Prosegue l’iter parlamentare della controversa proposta di legge, presentata lo scorso ottobre alla Dieta, che porterebbe ad un significativo aumento dei lavoratori stranieri nel paese facilitandone l’ingresso. La normativa introdurrebbe due nuove categorie di visti: uno limitato ad un massimo di 5 anni (e non allargato alle famiglie) per i lavoratori poco qualificati ed uno per coloro che possiedono un profilo e competenze più specializzate in grado di condurre alla residenza permanente.

Una vera e propria rivoluzione delle politiche migratorie attualmente in vigore che mira ad arginare, seppur solamente in parte, la crisi demografica del paese dovuta al progressivo invecchiamento e decremento della popolazione. Non solo, obiettivo della normativa è inoltre venire incontro agli allarmi e alle pressioni di un mondo imprenditoriale, quello giapponese, alle prese con forti carenze di personale e manodopera specializzata. I numeri prospettati dall’esecutivo sono allarmanti. Si stima infatti un fabbisogno non coperto di almeno 600 mila lavoratori per quest’anno, proiettato in aumento a oltre 1,4 milioni entro 5 anni.

Il Giappone è sotto alcuni aspetti simile al nostro paese, con una popolazione di età media tra le più alte al mondo e tassi di natalità molto bassi (è di 400 mila persone il saldo annuale tra decessi e nuovi nati).

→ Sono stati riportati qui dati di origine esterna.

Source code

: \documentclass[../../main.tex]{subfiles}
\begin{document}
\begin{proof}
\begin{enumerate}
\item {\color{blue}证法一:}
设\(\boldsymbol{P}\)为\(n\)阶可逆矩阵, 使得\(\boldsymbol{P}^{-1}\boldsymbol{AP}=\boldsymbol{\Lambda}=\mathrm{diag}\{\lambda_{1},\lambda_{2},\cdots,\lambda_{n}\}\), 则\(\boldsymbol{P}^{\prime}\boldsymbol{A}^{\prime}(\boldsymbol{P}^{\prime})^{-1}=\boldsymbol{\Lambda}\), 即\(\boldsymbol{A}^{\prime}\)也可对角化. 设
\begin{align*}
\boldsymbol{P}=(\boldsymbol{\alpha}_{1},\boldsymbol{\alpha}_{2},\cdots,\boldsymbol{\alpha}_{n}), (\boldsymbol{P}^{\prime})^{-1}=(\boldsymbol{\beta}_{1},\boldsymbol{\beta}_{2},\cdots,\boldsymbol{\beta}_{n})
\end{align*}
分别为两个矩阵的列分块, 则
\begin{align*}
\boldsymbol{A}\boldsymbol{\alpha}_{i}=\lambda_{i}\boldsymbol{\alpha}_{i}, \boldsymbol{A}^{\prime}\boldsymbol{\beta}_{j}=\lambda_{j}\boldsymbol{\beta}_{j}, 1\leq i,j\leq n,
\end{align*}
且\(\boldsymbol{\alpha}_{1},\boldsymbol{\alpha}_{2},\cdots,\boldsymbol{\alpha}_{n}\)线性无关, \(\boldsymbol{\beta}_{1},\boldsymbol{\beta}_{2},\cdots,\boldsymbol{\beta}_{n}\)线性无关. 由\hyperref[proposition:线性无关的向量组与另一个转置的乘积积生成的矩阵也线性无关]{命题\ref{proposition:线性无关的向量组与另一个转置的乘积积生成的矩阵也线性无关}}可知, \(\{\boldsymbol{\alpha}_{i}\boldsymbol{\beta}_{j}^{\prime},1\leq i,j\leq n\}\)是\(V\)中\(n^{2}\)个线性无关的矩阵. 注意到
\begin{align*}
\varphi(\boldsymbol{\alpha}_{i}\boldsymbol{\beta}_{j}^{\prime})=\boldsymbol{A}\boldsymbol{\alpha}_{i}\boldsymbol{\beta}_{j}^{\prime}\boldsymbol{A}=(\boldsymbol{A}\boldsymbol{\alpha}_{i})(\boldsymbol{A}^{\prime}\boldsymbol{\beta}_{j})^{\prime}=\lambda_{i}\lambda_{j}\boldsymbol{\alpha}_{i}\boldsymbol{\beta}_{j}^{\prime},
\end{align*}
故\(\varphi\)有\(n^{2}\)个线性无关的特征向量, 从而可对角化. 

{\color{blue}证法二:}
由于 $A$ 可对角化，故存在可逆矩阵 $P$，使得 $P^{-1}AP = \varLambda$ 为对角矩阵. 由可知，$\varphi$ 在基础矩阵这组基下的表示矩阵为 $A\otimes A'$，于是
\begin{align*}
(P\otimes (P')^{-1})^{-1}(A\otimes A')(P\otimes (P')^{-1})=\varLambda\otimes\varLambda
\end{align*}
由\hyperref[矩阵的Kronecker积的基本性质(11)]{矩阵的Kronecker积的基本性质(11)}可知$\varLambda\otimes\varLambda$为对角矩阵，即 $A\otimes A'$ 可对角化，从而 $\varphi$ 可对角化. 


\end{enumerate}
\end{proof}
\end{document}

D’altro canto, il tasso di disoccupazione è molto basso e pari al 2%. Situazione diversa in casa nostra dove nonostante i recenti miglioramenti, il tasso ancora elevato si attesta intorno al 10%. I campanelli d’allarme suonano nei palazzi delle autorità giapponesi ormai da diverso tempo e le circostanze che portano ad accettare il fatto che sia giunto il momento di fare qualcosa iniziando ad importare forza lavoro straniera ci sono tutte. Tuttavia, è con l’impronta culturale dei suoi cittadini che dovrà fare i conti il primo ministro Shinzo Abe per portare avanti il suo piano di crescita economica (“Abenomics”, sincrasi di Abe e economics) e di “rinascita” della potenza giapponese.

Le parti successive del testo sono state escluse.